The Michael Morton case has made headlines multiple times over the years. Morton was released from prison in October of 2011, after spending 25 years behind bars for the murder of his wife, Christine...a crime he didn't commit. The real killer, Mark Norwood, has since been convicted of the murder of Christine and has been indicted in the murder of Debra Master Baker.
Morton's life was turned upside down by not only the loss of his wife and his time in prison, but by the damage done to the relationship with his son, who was only three at the time of his mother's death. In spite of several pieces of evidence that would have cleared Morton, prosecutor Ken Anderson withheld the evidence in a pre-trial hearing in 1987, stating he had no evidence that was favorable for Morton. The Innocence Project helped to show this evidence existed and in the release of Morton.

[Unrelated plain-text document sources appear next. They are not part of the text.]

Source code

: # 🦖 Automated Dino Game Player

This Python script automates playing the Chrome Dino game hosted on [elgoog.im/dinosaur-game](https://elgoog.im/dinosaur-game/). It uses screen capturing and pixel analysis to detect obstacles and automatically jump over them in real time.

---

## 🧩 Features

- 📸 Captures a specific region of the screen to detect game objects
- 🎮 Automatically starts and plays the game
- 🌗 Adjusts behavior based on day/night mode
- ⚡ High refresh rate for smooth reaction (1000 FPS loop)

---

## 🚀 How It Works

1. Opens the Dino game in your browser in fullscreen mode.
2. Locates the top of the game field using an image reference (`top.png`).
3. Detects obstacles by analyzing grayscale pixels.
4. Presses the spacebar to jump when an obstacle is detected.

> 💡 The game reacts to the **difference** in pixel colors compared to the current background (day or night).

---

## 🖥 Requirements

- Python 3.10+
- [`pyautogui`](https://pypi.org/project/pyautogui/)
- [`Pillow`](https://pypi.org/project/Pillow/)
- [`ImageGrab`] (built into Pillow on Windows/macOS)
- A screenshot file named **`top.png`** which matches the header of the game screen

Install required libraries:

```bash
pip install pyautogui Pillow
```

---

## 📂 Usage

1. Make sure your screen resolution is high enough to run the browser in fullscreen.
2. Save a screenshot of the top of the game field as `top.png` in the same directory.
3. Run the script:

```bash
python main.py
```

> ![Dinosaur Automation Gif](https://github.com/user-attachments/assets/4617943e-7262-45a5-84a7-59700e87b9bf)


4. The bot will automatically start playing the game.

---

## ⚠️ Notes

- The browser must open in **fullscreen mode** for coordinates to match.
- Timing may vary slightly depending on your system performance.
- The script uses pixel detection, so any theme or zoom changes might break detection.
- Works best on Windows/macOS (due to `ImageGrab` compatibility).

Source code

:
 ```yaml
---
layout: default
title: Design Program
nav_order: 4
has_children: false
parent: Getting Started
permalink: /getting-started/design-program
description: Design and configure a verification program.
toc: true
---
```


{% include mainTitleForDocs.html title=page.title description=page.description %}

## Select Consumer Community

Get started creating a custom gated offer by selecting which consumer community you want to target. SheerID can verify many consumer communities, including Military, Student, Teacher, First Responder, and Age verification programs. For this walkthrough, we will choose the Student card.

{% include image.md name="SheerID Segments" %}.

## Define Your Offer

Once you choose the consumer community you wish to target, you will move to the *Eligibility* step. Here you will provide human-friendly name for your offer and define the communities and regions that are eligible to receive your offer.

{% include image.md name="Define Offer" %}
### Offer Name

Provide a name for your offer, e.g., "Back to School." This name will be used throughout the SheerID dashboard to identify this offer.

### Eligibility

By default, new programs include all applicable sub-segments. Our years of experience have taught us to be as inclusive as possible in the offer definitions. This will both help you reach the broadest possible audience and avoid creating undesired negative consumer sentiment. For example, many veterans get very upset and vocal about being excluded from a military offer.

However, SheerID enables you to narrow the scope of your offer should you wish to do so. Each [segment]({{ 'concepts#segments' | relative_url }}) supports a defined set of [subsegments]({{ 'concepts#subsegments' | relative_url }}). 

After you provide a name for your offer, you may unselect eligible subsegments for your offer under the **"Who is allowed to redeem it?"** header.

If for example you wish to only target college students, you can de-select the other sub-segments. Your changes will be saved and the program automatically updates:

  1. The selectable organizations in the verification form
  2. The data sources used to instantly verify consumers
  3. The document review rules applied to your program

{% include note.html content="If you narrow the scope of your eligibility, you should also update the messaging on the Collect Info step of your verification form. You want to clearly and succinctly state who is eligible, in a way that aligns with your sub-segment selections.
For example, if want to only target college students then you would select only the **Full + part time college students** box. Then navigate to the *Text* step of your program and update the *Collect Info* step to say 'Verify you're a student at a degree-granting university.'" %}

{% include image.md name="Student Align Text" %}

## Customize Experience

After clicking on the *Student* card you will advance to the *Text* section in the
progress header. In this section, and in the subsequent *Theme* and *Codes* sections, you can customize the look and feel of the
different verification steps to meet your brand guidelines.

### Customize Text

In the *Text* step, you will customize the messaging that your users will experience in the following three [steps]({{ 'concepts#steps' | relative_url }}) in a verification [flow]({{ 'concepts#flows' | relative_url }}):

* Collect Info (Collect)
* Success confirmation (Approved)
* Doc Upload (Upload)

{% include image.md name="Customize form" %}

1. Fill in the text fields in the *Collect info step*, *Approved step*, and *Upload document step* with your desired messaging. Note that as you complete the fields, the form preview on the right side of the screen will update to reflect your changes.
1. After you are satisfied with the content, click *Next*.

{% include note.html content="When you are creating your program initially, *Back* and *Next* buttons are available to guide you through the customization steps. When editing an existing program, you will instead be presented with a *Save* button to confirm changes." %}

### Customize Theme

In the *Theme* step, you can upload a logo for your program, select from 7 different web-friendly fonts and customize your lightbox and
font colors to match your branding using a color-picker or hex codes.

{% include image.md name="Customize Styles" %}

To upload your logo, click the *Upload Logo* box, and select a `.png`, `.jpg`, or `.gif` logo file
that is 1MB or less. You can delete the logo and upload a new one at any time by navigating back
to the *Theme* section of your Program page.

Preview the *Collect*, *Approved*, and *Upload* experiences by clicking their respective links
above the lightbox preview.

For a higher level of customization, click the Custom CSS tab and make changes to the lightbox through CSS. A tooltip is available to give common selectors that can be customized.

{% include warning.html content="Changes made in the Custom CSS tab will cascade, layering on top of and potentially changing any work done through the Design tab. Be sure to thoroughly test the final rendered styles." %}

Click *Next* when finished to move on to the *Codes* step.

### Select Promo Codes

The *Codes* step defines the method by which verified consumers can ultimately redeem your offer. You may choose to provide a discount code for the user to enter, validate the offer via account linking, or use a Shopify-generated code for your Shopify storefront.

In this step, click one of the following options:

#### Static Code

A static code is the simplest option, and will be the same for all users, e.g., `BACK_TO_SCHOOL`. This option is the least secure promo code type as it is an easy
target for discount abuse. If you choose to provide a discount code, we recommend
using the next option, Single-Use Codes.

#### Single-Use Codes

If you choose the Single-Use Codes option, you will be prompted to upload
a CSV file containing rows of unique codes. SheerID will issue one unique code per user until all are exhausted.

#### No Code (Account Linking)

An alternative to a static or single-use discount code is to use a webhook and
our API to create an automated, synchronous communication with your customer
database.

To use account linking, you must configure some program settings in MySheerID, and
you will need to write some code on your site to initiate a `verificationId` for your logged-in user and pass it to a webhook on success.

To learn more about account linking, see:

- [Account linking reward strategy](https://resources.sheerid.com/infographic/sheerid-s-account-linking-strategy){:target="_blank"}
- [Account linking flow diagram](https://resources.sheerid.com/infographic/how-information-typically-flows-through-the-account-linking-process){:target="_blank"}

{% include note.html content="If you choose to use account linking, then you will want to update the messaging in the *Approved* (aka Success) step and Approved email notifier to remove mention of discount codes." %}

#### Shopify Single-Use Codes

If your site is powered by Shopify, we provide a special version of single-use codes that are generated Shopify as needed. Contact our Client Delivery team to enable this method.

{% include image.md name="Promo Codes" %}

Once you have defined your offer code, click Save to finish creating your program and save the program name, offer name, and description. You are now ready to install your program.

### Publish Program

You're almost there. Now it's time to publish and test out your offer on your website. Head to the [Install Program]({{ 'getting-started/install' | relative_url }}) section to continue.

Anderson was found to be in criminal contempt of court for this act, which is an extremely rare, and perhaps the first time, a prosecutor has been held criminally responsible for withholding evidence. While this is a great victory for the wrongfully convicted, and hopefully a step in the right direction to hold prosecutors accountable for their cases, the punishment handed down to Anderson has left many angry. His punishment? 10 days in prison, a $500 fine, and 500 hours of community service. 10 days, compared to the 25 years that were taken from Morton because of Anderson. There are many that are calling for Anderson to be held at least partially responsible for the death of Debra Masters Baker as well, for had he dropped the charges against Morton based on the many pieces of evidence that pointed away from him, detectives may have found Norwood before he murdered Baker years later.
Anderson began his sentence on Tuesday, November 12th. He'll be released on the 21st, which means he won't miss a single holiday while in prison. Morton missed 25 Christmases, Thanksgivings, birthdays, and many other holidays; Anderson is being given a light sentence that will have little impact on his life.
What do you think of the punishment? Is 10-days enough to deter other prosecutors from withholding evidence?